Uglies by Scott Westerfield

Scholastic Press, 2005.

paperback, 448 pages. borrowed.

There is, very probably a canon of Young Adult reads. The sort of collection where if you want to be taken seriously as a reader of YA you must have read certain authors and titles. Scott Westerfield’s Uglies series is on it—as it should be. I have heard it referenced often, and thanks to Natalya who brought it home from school on Friday, I finally made the excuse to read book one: Uglies.

This is where I admit to disliking the titles in this series (Uglies, Pretties, and Specials) and their continual use throughout the novel. I also admit to loathing the ridiculous name of that section of the city called Pretty Town. Why? I feel immediately sucked into that hideous simpering hole that is the cliché of prissy female adolescence. Westerfield is a genius.*

In this future-scape, Tally is only a few short months away from a full-body-altering surgery that will make her “pretty”—and she needs to be pretty. Her best friend Peris (such an unfortunate spelling for the male) has had his surgery and is already in Pretty Town where life is just one party after another, to say nothing of the social ramifications of left being Ugly. All she has to do is behave and wait it out until she turns 16, too. But Tally makes a new friend, Shay, who despite their being the very same age has different views about the impending change—in fact, Shay is going to run away to where other rebels have fled, to live in the wilderness. This shouldn’t have affected Tally except she is the only one who knows where Shay went and the government wants Tally to find that settlement. Tally has to betray her friend or risk never becoming “pretty” and lose everything.

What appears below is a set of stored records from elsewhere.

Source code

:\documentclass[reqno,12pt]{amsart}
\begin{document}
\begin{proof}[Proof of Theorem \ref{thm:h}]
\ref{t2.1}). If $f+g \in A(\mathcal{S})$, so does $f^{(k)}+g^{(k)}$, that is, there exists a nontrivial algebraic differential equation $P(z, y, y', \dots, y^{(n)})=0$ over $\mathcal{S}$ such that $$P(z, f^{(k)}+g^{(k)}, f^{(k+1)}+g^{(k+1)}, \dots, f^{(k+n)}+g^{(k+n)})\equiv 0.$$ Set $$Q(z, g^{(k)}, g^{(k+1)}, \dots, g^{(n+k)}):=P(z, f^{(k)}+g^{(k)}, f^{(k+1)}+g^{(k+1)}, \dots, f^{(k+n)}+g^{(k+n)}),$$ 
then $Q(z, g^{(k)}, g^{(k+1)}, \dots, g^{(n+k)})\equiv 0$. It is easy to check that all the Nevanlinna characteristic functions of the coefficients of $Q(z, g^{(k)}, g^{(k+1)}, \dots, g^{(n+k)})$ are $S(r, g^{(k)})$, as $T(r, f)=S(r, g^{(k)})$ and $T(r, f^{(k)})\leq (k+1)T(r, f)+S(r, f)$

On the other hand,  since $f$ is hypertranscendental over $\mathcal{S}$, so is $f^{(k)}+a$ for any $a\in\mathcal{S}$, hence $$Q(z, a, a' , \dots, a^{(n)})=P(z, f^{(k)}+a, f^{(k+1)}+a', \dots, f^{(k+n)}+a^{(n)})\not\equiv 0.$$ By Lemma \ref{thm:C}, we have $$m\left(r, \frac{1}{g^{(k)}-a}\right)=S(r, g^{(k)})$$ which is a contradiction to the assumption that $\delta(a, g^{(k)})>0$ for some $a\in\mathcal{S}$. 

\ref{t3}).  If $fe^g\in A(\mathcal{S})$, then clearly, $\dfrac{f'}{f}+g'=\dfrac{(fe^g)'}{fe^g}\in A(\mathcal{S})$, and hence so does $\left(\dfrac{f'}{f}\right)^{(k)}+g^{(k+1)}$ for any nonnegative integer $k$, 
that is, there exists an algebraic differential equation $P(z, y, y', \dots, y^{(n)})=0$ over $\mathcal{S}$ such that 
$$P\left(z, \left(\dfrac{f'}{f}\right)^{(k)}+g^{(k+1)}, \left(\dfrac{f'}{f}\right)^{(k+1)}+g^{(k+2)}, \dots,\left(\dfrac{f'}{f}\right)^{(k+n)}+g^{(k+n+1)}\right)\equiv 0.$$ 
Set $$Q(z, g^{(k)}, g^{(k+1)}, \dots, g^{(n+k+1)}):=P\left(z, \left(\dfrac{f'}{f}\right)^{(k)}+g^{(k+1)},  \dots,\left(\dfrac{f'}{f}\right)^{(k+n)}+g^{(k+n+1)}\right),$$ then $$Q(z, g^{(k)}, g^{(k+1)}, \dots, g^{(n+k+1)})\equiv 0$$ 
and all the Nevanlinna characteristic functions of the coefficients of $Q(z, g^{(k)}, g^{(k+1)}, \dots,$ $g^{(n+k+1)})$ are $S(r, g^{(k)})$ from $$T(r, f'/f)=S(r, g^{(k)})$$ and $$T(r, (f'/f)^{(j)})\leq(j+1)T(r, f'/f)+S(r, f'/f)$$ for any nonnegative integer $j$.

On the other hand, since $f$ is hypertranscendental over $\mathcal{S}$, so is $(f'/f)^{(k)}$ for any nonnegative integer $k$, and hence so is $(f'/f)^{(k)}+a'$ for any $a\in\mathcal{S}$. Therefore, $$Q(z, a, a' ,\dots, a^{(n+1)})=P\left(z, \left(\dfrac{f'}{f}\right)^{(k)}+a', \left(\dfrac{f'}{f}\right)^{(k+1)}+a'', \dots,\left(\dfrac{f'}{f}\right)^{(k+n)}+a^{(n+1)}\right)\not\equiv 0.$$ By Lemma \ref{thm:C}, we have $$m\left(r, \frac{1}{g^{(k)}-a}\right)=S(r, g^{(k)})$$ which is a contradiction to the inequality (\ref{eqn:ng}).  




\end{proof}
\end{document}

Tally has to follow clues in order to find the settlement and she is daring and resourceful if nothing else. She is also able to grasp the full scope of what is going on as the Utopic shine begins to tarnish and the truth behind all those Pretty faces is revealed. But the homespun wilds is no cake walk either. Growing up, peeking behind the veil of propaganda or idealism, it seems, is serious business, people. It is a testament to Westerfield’s ability that he can draw characters who have their moments of wisdom as well as absolute foolishness—characters who can be neither likeable or heinous.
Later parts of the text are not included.